We opted to cast against type and were thrilled with the results. To see David in our show just go here.
I feel bad for actors in that they easily get pigeonholed. Play a good villain and those are the only roles you’re offered. Make a name for yourself in comedy and you’re deemed too “light” for hard drama. Producers and networks are often short-sighted and just see actors one way.
And yet, casting against type pays off time and time again. I’ve found that interesting villains generally can play comedy. Ed Asner was a heavy his entire career until landing the Lou Grant role on THE MARY TYLER MOORE SHOW. Nick Colsanto played mob guys and thugs in many movies including RAGING BULL and I think you’d agree he did an okay job as the Coach on CHEERS. (And while we’re on the subject of CHEERS, could you ever picture Woody Harrelson playing scary guys so convincingly?)
When I saw ROBOCOP I was particularly impressed with one of the bad guys. I had never seen him before but he was so compelling. I thought to myself, “I want to work with that guy someday.” That guy was Kurtwood Smith and in fact I did work him. Going against type we also cast him in BIG WAVE DAVE’S. Kurtwood went on to play the father in THAT ‘70s SHOW.
You can see an example here. Tell me he didn’t hit it out of the park.

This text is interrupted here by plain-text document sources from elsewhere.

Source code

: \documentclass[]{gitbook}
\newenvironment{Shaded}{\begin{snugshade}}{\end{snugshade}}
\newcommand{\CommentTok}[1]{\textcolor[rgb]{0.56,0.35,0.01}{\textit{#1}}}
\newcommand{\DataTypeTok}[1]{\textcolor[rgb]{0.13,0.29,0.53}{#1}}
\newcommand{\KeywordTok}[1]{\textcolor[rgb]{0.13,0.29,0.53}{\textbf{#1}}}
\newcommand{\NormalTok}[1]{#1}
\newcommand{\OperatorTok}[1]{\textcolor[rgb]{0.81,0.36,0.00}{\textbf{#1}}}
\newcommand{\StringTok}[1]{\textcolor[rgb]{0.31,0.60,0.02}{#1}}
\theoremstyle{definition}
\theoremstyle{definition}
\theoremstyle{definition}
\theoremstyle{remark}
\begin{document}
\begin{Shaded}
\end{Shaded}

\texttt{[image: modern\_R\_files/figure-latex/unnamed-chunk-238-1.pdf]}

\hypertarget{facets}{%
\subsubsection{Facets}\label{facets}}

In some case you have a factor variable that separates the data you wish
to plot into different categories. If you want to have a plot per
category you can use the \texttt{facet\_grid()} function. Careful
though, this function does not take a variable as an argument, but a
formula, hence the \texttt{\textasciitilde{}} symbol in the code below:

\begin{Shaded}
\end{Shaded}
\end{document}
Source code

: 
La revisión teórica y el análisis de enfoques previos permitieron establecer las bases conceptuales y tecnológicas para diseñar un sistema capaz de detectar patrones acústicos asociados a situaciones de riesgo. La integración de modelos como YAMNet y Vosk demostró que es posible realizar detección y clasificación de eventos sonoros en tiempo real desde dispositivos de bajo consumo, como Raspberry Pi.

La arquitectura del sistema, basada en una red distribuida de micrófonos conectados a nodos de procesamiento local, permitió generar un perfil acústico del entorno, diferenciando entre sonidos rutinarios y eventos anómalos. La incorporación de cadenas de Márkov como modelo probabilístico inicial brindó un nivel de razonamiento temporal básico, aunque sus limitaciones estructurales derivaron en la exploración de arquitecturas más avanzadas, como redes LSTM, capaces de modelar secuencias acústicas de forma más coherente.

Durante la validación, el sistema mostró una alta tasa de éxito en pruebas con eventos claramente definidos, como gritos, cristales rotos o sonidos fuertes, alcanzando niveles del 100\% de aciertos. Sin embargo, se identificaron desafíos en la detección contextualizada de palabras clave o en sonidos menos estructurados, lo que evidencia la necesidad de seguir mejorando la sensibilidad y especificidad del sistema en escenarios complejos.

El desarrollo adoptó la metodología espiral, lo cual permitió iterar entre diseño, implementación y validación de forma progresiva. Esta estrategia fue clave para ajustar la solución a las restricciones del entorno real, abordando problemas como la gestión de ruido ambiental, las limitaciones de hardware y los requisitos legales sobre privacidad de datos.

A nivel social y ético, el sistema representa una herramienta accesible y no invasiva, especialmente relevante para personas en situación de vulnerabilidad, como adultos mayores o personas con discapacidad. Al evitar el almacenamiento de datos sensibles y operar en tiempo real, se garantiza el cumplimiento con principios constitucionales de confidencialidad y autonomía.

As a producer you have to be willing to stick your neck out. You may be asking an actor to do something out of his comfort zone and you may be asking the audience to put aside preconceived opinions (even if those opinions were favorable). But when it works the payoffs are HUGE.
Look at Mandy Patinkin in HOMELAND. Usually there’s not a set he doesn’t leave teeth marks on. But in this show he plays a wonderfully controlled character and is far more spellbinding than he ever was playing to the last row.